Assignment: Copy each line of the data that has "sound" in it.

Document images with source code
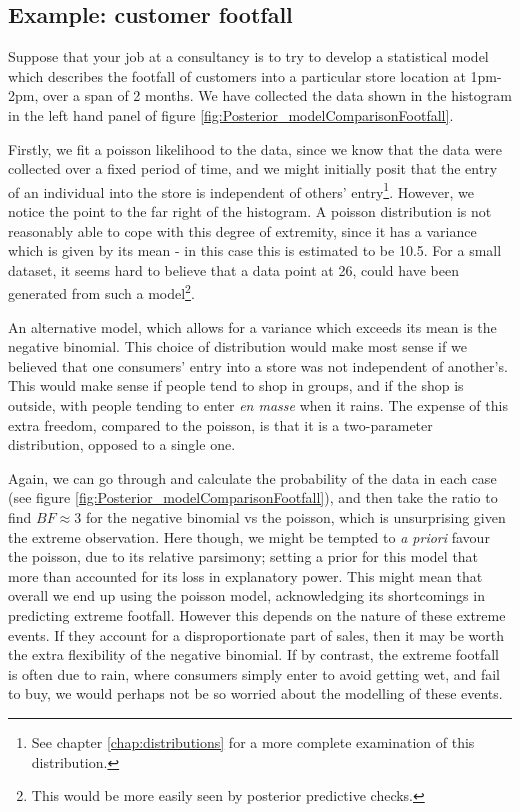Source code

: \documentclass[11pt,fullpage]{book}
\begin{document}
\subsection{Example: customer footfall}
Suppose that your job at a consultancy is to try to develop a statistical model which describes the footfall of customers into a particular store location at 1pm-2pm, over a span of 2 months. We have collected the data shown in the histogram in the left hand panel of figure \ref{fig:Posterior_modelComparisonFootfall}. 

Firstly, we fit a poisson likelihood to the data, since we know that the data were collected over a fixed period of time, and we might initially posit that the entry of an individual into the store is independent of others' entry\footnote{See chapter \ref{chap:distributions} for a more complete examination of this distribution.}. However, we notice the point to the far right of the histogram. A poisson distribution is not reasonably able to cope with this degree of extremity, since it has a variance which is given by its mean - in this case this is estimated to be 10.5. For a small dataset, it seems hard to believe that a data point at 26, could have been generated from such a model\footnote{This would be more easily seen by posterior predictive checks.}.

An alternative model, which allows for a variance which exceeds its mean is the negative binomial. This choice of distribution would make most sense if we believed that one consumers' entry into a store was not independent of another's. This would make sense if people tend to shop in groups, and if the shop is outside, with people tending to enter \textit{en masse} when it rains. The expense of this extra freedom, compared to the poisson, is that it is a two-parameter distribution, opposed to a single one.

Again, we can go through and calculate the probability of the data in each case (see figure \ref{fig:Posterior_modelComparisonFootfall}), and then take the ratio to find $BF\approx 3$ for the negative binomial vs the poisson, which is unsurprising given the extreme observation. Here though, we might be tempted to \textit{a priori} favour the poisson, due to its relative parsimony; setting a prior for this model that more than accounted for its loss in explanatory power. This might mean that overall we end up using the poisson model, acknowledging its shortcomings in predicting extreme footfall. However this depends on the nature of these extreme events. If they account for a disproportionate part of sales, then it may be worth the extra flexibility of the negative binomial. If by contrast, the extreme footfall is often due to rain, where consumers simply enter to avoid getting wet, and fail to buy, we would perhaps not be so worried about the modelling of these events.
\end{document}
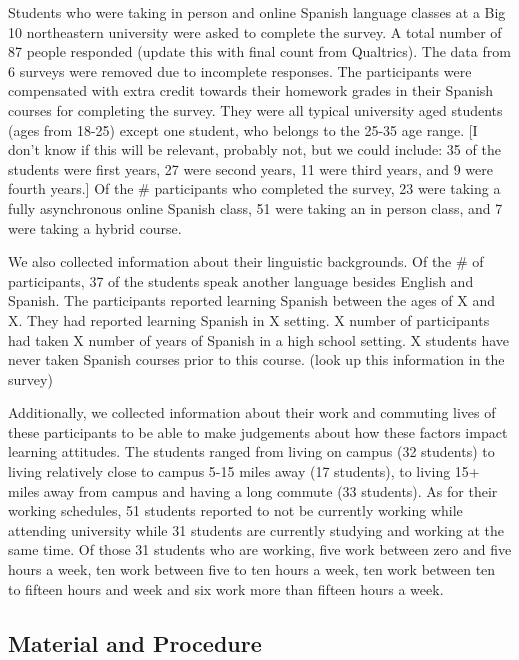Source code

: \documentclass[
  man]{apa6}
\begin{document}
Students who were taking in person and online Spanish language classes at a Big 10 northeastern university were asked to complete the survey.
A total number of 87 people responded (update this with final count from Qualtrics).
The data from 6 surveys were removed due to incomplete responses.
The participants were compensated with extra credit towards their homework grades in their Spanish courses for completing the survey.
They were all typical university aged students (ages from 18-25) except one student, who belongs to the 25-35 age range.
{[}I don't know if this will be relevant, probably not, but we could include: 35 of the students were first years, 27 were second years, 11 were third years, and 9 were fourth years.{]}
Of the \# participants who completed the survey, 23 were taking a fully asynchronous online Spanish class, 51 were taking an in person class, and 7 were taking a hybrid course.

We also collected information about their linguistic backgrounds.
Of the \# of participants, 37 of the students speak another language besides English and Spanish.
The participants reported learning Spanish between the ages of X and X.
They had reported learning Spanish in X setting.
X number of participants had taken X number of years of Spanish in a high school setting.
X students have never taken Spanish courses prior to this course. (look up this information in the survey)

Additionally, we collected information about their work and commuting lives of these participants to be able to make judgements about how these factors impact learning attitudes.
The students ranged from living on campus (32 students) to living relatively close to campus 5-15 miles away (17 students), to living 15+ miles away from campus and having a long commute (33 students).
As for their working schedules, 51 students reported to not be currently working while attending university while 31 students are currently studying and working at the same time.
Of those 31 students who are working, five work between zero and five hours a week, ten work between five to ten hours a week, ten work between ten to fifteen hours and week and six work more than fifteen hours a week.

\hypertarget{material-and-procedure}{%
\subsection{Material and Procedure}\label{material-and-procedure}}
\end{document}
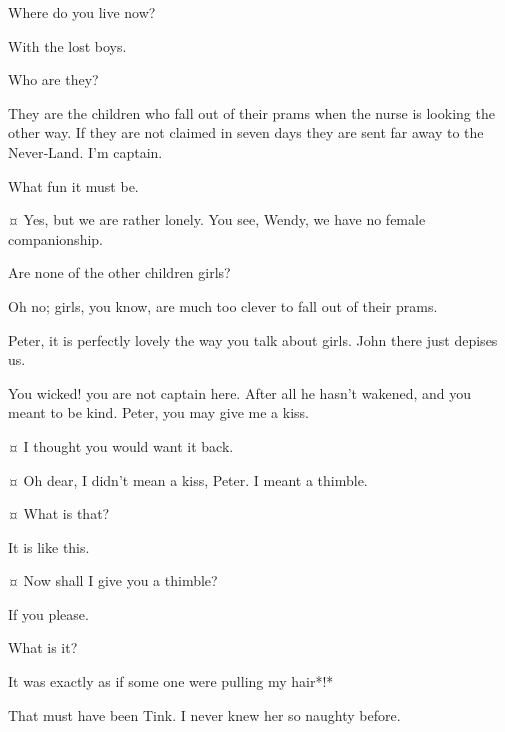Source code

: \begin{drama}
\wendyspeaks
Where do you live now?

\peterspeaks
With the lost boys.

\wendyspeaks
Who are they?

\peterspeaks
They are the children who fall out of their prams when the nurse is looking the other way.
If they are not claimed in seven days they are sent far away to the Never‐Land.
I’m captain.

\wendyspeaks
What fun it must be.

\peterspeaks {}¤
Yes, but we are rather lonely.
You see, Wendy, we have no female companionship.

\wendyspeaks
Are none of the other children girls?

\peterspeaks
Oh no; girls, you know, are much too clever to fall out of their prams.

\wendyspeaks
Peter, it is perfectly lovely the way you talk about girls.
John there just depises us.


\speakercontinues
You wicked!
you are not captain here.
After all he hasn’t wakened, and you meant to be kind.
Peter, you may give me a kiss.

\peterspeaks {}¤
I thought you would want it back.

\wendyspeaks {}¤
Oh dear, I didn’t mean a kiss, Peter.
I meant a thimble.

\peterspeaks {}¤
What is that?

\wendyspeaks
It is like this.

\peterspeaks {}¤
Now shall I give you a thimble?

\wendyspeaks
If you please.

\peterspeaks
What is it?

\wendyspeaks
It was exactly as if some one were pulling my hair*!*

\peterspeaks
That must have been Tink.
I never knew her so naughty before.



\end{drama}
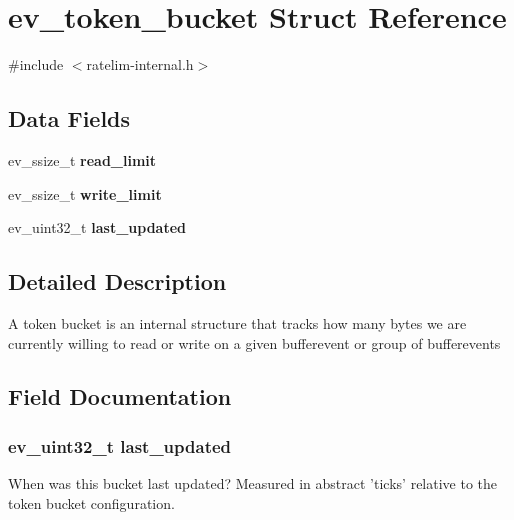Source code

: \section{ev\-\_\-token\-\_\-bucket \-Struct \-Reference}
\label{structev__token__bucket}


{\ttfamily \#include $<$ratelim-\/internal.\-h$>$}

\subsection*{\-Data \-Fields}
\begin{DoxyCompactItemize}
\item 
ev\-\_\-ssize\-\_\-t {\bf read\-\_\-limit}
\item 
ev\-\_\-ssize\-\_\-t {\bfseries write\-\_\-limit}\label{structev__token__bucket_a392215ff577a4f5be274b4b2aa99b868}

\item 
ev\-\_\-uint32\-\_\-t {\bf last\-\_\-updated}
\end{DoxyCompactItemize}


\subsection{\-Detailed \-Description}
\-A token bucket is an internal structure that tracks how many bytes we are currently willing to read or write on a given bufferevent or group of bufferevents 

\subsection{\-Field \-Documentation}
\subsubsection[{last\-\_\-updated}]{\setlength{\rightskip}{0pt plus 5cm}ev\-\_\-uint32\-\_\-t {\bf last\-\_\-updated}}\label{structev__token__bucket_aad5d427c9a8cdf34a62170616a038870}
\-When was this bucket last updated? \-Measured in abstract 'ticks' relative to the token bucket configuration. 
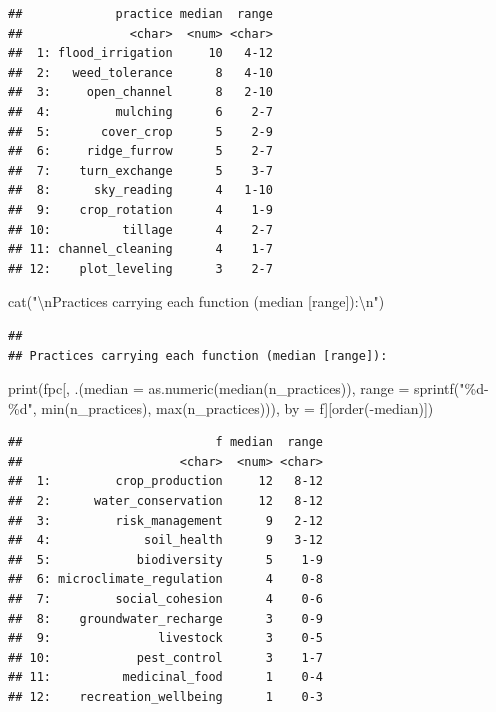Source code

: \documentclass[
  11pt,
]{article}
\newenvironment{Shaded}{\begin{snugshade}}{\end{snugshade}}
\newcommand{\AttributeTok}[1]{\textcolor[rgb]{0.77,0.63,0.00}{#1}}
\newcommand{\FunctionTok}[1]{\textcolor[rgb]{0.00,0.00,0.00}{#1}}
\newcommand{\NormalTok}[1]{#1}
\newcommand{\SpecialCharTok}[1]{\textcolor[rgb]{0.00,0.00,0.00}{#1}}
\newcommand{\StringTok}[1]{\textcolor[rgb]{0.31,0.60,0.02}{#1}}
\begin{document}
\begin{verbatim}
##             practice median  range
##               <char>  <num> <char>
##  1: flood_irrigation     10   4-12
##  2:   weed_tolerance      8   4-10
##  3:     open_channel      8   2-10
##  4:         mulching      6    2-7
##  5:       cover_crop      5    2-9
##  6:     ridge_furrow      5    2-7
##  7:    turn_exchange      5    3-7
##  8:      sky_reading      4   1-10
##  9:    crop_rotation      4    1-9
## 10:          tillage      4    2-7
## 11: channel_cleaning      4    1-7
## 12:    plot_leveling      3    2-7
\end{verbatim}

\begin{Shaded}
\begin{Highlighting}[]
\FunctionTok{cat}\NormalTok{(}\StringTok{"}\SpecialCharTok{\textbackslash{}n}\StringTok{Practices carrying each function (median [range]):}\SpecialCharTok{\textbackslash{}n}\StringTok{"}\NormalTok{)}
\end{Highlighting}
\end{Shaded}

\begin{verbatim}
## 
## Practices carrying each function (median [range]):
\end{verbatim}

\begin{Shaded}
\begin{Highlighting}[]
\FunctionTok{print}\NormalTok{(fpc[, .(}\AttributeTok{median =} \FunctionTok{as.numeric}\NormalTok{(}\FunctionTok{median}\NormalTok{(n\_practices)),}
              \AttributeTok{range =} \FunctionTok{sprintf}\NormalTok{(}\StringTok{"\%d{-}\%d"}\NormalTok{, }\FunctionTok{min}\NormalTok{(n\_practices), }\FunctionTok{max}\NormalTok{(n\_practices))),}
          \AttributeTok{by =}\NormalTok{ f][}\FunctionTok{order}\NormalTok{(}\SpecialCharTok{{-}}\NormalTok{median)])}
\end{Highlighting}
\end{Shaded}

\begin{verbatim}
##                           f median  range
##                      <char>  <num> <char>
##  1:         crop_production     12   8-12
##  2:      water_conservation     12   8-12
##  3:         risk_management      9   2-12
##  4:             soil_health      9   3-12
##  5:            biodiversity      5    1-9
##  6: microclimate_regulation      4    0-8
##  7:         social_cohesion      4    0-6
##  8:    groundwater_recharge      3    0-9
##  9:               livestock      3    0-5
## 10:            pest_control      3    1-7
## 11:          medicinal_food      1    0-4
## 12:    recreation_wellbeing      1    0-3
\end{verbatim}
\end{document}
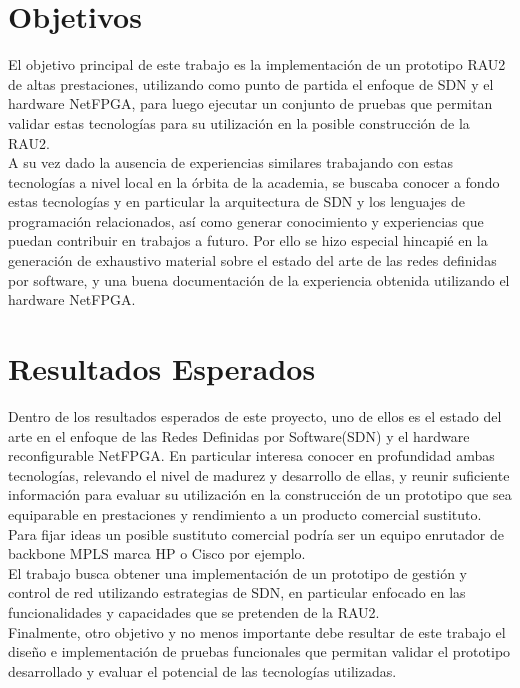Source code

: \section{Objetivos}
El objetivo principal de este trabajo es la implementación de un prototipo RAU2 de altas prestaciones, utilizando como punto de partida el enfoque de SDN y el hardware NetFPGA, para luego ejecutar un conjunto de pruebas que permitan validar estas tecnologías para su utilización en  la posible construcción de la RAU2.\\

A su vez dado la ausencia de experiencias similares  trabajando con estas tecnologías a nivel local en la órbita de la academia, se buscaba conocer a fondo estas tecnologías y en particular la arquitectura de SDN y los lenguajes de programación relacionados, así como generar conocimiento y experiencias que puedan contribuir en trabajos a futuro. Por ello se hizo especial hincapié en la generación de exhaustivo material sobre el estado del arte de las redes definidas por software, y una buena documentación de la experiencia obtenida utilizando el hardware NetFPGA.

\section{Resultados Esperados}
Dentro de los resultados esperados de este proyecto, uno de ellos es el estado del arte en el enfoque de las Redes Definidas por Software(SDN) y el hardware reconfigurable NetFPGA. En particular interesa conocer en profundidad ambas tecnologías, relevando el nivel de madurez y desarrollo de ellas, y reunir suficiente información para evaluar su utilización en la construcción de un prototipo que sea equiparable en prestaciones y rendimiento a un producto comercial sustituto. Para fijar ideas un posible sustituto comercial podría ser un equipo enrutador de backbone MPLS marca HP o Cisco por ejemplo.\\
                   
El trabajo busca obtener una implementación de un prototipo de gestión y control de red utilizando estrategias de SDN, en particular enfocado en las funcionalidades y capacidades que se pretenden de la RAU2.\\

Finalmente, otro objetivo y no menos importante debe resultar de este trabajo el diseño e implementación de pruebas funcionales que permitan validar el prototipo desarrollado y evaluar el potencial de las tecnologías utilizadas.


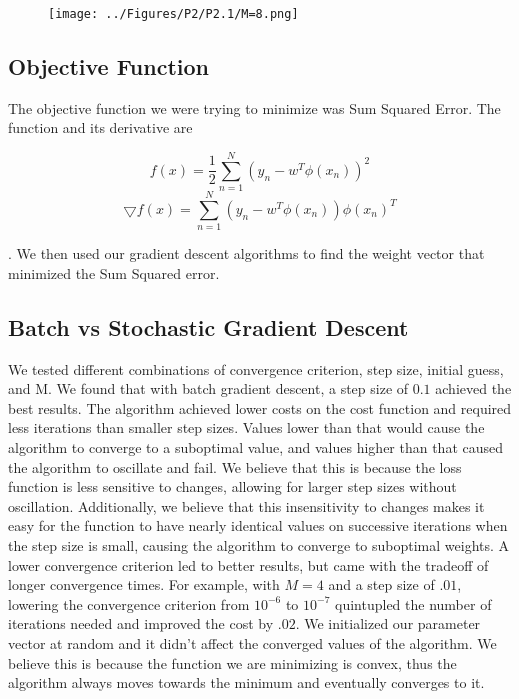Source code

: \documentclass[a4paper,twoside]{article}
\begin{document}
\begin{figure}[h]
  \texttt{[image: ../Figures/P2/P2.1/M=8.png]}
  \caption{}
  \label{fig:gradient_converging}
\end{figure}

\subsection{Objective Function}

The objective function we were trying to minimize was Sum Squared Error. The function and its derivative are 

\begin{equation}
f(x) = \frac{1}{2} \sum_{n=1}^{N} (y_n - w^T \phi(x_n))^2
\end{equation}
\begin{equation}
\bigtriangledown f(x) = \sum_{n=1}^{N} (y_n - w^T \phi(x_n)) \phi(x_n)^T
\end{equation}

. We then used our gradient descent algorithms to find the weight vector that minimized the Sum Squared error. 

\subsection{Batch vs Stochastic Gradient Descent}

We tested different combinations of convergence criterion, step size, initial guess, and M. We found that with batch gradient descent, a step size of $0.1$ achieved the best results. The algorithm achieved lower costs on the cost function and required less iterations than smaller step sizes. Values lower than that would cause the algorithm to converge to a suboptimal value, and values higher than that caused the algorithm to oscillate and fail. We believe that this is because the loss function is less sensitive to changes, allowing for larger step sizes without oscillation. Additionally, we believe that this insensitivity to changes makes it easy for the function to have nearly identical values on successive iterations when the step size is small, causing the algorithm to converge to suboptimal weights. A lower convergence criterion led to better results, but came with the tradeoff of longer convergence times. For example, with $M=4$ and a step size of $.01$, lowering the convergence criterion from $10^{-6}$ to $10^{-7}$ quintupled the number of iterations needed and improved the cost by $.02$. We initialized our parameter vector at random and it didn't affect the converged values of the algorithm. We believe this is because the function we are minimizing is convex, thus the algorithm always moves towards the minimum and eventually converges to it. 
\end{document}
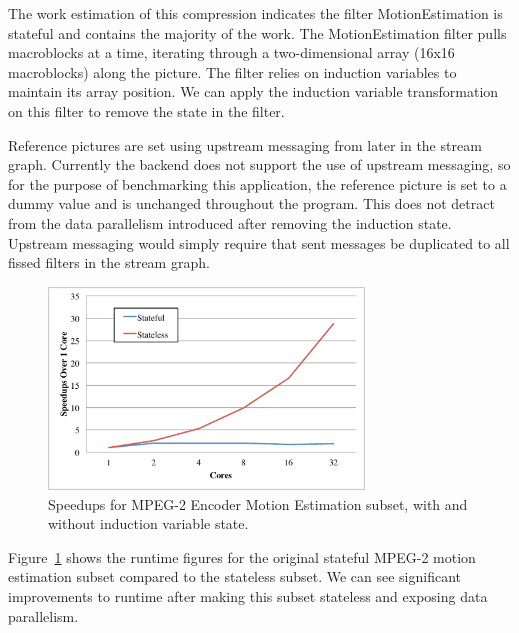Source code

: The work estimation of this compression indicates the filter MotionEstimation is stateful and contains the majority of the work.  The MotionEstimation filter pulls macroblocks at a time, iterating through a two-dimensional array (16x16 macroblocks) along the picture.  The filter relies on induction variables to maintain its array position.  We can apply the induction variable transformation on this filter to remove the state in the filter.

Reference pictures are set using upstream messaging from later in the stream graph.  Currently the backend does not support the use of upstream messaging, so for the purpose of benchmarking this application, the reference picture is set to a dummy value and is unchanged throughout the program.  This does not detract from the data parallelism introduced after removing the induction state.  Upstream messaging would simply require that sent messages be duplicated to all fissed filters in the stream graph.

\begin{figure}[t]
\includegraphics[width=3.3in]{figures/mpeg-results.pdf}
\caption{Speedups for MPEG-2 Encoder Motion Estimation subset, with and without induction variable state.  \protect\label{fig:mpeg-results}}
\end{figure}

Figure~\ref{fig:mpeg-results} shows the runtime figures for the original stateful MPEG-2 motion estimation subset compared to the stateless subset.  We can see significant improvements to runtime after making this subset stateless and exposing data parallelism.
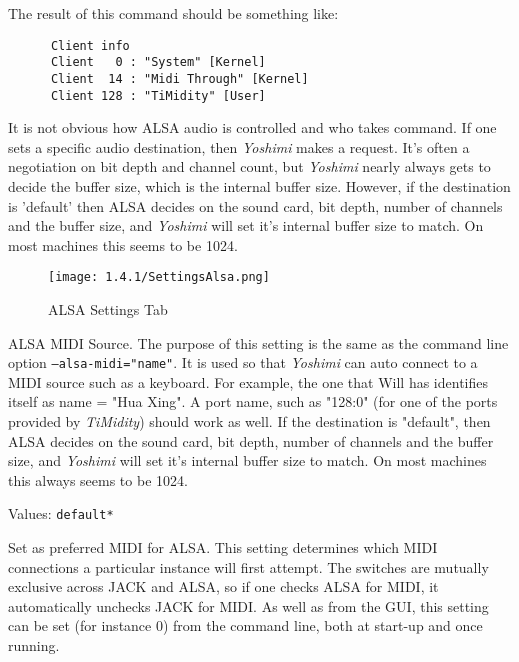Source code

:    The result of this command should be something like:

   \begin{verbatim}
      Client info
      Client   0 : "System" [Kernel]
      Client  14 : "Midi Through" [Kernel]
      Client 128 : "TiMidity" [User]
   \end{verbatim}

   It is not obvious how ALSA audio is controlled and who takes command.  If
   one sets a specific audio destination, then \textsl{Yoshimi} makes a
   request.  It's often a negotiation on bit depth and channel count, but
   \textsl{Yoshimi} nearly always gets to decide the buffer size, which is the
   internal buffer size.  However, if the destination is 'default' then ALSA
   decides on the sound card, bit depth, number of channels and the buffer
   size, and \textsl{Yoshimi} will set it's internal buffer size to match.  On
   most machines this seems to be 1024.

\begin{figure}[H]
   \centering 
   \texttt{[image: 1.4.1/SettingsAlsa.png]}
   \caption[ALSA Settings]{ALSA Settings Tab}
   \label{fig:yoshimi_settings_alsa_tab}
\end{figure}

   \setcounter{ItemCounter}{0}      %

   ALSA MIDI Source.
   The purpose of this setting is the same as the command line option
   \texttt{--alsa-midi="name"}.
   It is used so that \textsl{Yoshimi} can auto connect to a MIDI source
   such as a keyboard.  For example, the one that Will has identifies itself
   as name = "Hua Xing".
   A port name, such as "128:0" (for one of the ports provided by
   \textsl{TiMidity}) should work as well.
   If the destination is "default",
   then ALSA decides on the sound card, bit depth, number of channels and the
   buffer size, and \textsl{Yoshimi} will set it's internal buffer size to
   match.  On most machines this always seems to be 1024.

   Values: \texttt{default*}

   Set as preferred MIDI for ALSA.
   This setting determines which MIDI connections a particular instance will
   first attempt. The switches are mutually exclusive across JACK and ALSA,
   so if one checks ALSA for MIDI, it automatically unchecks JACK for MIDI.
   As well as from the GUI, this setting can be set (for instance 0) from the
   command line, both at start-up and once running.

Answer for this exercise:
   decides on the sound card, bit depth, number of channels and the buffer
   then ALSA decides on the sound card, bit depth, number of channels and the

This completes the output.